Besson has been able to deftly juggle humor, dark or otherwise, with action and suspense before, as any of the aforementioned films can attest to. However, here the tonal shifts are discordantly jarring. The comedy, while effective in parts, is derived primarily from the actors and the audience's familiarity with them and, more importantly, their quirks. Robert DeNiro is essentially playing Robert DeNiro. Ms. Pfieffer basically repurposes her Married to the Mob character though she does manage to give her character a bit more bite that would give The Sopranos’ Carmela Soprano pause. Tommy Lee Jones seems to be on autopilot these days, playing Stansfield as a subdued Samuel Gerard from The Fugitive/U.S. Marshalls. It’s not to say they’re not enjoyable to watch, but there’s almost an underlying bored aspect to their performances combined with a “nudge, nudge, wink, wink” at the audience that you’ve seen this all before (especially given the reference to another Scorsese film reference that is practically televised to the audience before it is even mentioned***). Surprisingly, it’s Agron and D’Leo who are the film’s standouts. Both start out as the stock “too cool for school” teenager characters but grow in an extremely visceral way as the story progress so that by its conclusion, they are at a more mature place. The world, and the circumstances by which they come to live in it, are no joke. The other performers are so one note rote that they barely merit a mention. That they service the story well is the best that can be said.

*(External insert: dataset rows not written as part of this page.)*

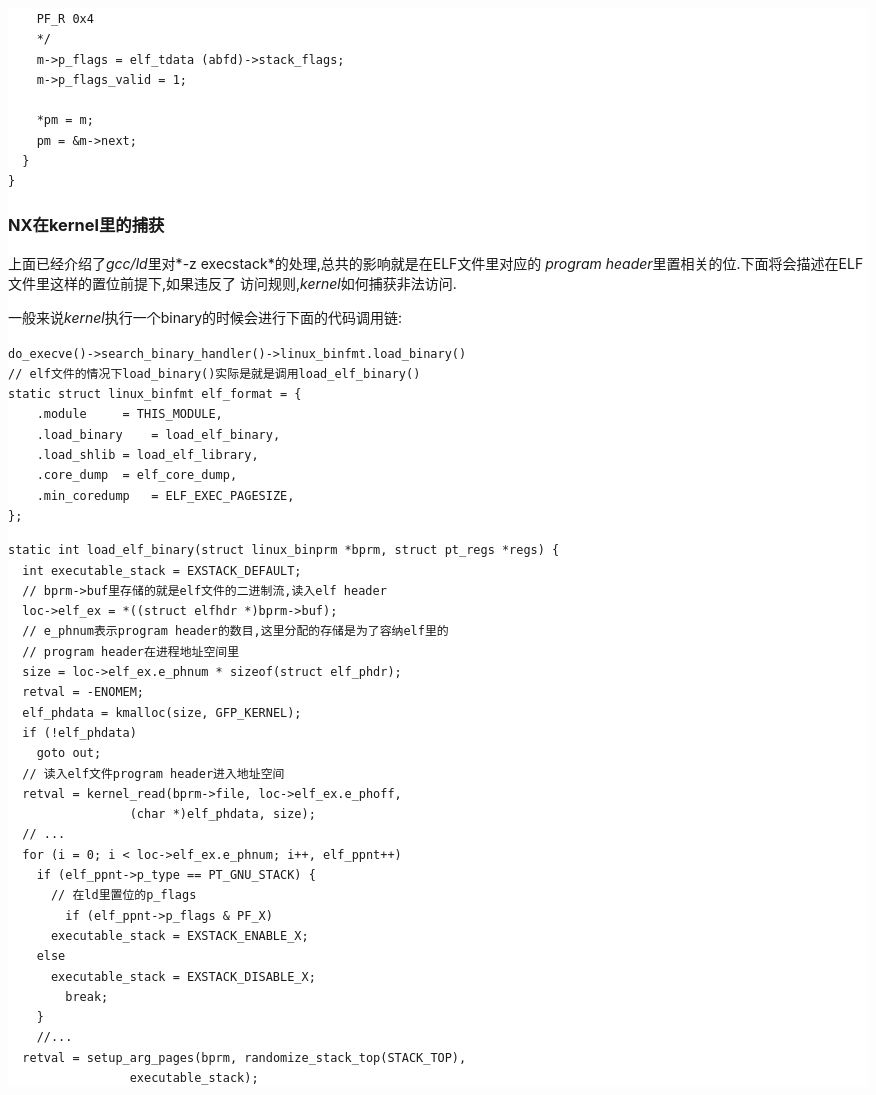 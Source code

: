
 ```
    PF_R 0x4
    */
    m->p_flags = elf_tdata (abfd)->stack_flags;
    m->p_flags_valid = 1;

    *pm = m;
    pm = &m->next;
  }
}

```

### NX在kernel里的捕获
上面已经介绍了*gcc/ld*里对*-z execstack*的处理,总共的影响就是在ELF文件里对应的
*program header*里置相关的位.下面将会描述在ELF文件里这样的置位前提下,如果违反了
访问规则,*kernel*如何捕获非法访问.

一般来说*kernel*执行一个binary的时候会进行下面的代码调用链:

```
do_execve()->search_binary_handler()->linux_binfmt.load_binary()
// elf文件的情况下load_binary()实际是就是调用load_elf_binary()
static struct linux_binfmt elf_format = {
	.module		= THIS_MODULE,
	.load_binary	= load_elf_binary,
	.load_shlib	= load_elf_library,
	.core_dump	= elf_core_dump,
	.min_coredump	= ELF_EXEC_PAGESIZE,
};

```

```
static int load_elf_binary(struct linux_binprm *bprm, struct pt_regs *regs) {
  int executable_stack = EXSTACK_DEFAULT;
  // bprm->buf里存储的就是elf文件的二进制流,读入elf header
  loc->elf_ex = *((struct elfhdr *)bprm->buf);
  // e_phnum表示program header的数目,这里分配的存储是为了容纳elf里的
  // program header在进程地址空间里
  size = loc->elf_ex.e_phnum * sizeof(struct elf_phdr);
  retval = -ENOMEM;
  elf_phdata = kmalloc(size, GFP_KERNEL);
  if (!elf_phdata)
    goto out;
  // 读入elf文件program header进入地址空间
  retval = kernel_read(bprm->file, loc->elf_ex.e_phoff,
			     (char *)elf_phdata, size);
  // ...
  for (i = 0; i < loc->elf_ex.e_phnum; i++, elf_ppnt++)
    if (elf_ppnt->p_type == PT_GNU_STACK) {
      // 在ld里置位的p_flags
        if (elf_ppnt->p_flags & PF_X)
	  executable_stack = EXSTACK_ENABLE_X;
	else
	  executable_stack = EXSTACK_DISABLE_X;
        break;
    }
	//...
  retval = setup_arg_pages(bprm, randomize_stack_top(STACK_TOP),
				 executable_stack);

```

Besson seems more interested in, and devotes two-thirds of the film’s running time, to the Manzoni/Blake’s “fish out of water” story. Thus, the subplot regarding the price on their collective heads and the hit man in pursuit of them (an effectively creepy Jon Freda) is almost tacked on at the end. However, Besson’s direction ratchets the suspense in the limited amount of time remaining to actual edge-of-seat proportions. The climax also allows the two younger actors to shine in their respective roles, running a gamut of conflicting emotions warring with a surprising amount of self-possession. The score by Evgueni and Sacha Galperine is quirky but colorful, adding to the film’s general atmosphere. However, given the unevenness of film’s tone, it comes across as disjointed as well.
By no means is The Family a bad film. It has some enjoyable moments and some good character interaction. However, the shifting tone, the ennui of the leads, and the overall execution prevent it from being as enjoyable as one would expect given the talent involved both in front of and behind the camera. I never thought I’d see a Luc Besson film that would merit a “wait for cable” designation.
I guess there’s a first time for everything.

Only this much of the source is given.